With this shift in tone and focus comes a difference in style as well—the two UCLA-taught filmmakers building individual aesthetics born from a common source. Woodberry’s film comes with statically generic set-ups lending the scenes onscreen a feeling of stage-play wherein environment takes a backseat to performance. Killer of Sheep was conversely as much about its locale and those inhabiting it as the focal point of patriarch Stan. Bless Their Little Hearts pushes in closer to Charlie and Andais Banks (Kaycee Moore) to expose what the world surrounding them has done to their identities. This is their story rather than an over-arching time capsule preserving a singular place of historical importance. They’ve already been through the wringer, their inevitable breaking points a resonate byproduct of their frustration.
So we’re given quiet vignettes of that dissolution whether it be Charlie filling out forms at the unemployment office with only the film’s score as sound or Andais riding the subway to work so they’ll have enough money to buy groceries and pay bills. Woodberry makes sure to highlight the effort that goes into acquiring what little they have and ensures we understand his weakness as much as her strength. She goes to work and comes home to cook dinner with help from their three young children, too smart to pretend Charlie is holding up his end of the bargain. He shuffles off to find something resembling a job, often succeeding before heading to his friend Duck’s for a drink or the home of an old flame rekindled.
Andais is therefore trapped. She’s the breadwinner, housewife, and parent—the glue holding everything together. If she doesn’t no one else will as evidenced by an empty house and cold stove each night. Charlie on the other hand is trapped within his mind, pride forcing him to seek escape from his failure. This has been going on for years and every day he comes home without a steady job or money is a day he’s let everyone down. So he finds comfort in a mistress, someone he can spend time with removed from the responsibilities and preconceptions weighing him down at home. It’s a selfish, cowardly act and yet we sympathize with his plight nonetheless. We care about Andais more, of course, but both are products of circumstance.

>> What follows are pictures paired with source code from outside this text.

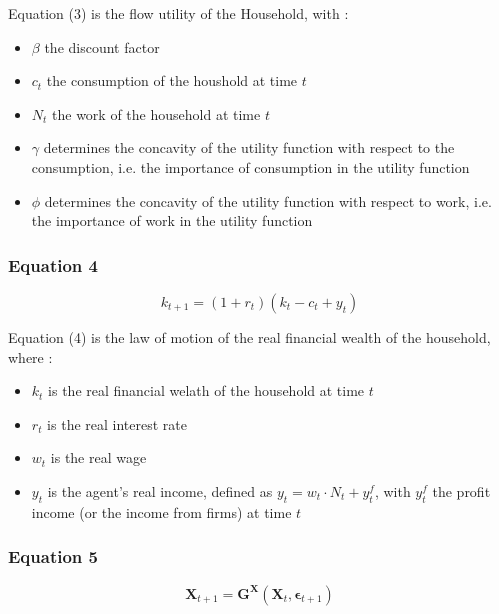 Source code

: \documentclass{article}
\begin{document}
Equation (3) is the flow utility of the Household, with : 
\begin{itemize}
    \item $\beta$ the discount factor
    \item $c_{t}$ the consumption of the houshold at time $t$
    \item $N_{t}$ the work of the household at time $t$
    \item $\gamma$ determines the concavity of the utility function with respect to the consumption, i.e. the importance of consumption in the utility function
    \item $\phi$ determines the concavity of the utility function with respect to work, i.e. the importance of work in the utility function
\end{itemize}


\subsubsection*{Equation 4}
\begin{equation}\tag{4}
    k_{t+1}=(1+r_t)(k_{t}-c_{t}+y_{t})
\end{equation}

Equation (4) is the law of motion of the real financial wealth of the household, where : 
\begin{itemize}
    \item $k_t$ is the real financial welath of the household at time $t$
    \item $r_t$ is the real interest rate
    \item $w_t$ is the real wage
    \item $y_t$ is the agent's real income, defined as $y_t=w_t\cdot N_{t}+y_{t}^{f}$, with $y_{t}^{f}$ the profit income (or the income from firms) at time $t$
\end{itemize}

\subsubsection*{Equation 5}

\begin{equation}\tag{5}
    \bm{X}_{t+1}=\bm{G}^{\bm{X}}\left(\bm{X}_{t},\bm{\epsilon}_{t+1}\right)
\end{equation}
\end{document}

Life in Watts is where the fantasy of robbing banks enters conversation as a legitimate “what if” scenario for a quick fix. If not for his kids Charlie might take it seriously too, but he can’t risk leaving them alone—a thought made more impactful by the fact he does anyway without jail as an excuse. This is the mentality Woodberry and Burnett put on display, one built from hypocrisy, futility, and desperation. They show how the home is transformed from safe place to reminder of defeat. We see Charlie is trying and know it makes him feel worse to have nothing to show for it. We see Andais’ understanding with authentic compassion, her explosion a result of his taking her for granted, not his lack of success.
The entire film is progressing towards this unforgettable scene of bare emotion. It’s a long-take argument in the kitchen with Hardman and Moore laying everything on the line. I wouldn’t be surprised to learn August Wilson had this moment in the back of his mind when writing “Fences” two years later because the similarities to his own blow-up between Troy and Rose is unmistakable. A better excuse, however, would be to use this comparison as proof of just how successful the creators of both works of art were in putting the life of a black family onscreen whether set in the 80s, 50s, or any other period. The added pressure and sacrifice through race cannot be undervalued. Their embrace of human flaws a necessity to render humanity’s truth.
Everything I thought was missing from Kaycee Moore’s character in Killer of Sheep is present in this single exchange. All that her Andais let fester boils over as she refuses to listen to one more lie on behalf of her husband. And he enters not with contrition, but a heavy heart realizing he’s officially made it so he has no safe haven. By trying to separate his life in two he’s alienated those who may have been able to help him become whole again. Hubris took the last of what he had. Those he believed he didn’t deserve now find themselves believing he doesn’t. Not only that, perhaps they don’t need him either. It all comes down to how much of your own ego you’re willing to sacrifice.
That this concept comes from a barber only proves yet again how culturally relevant Bless Their Little Hearts is during a period of cinematic history that marginalized the black experience and used its population to service white heroes. The film isn’t perfect, wears its budget on its sleeve, and finds its final two or three scenes disjointed through incongruous jump cuts that feel like whole scenes are missing, but it’s honest in its decision to not sanitize life’s hardships. Its place on the Library of Congress’ Nation Film Registry is warranted for that kitchen spat alone, but the rest serves as a necessary prologue and epilogue to its airing of emotion. Woodberry isn’t concerned with forgiveness—just our understanding that freedom rarely comes with streets paved in gold.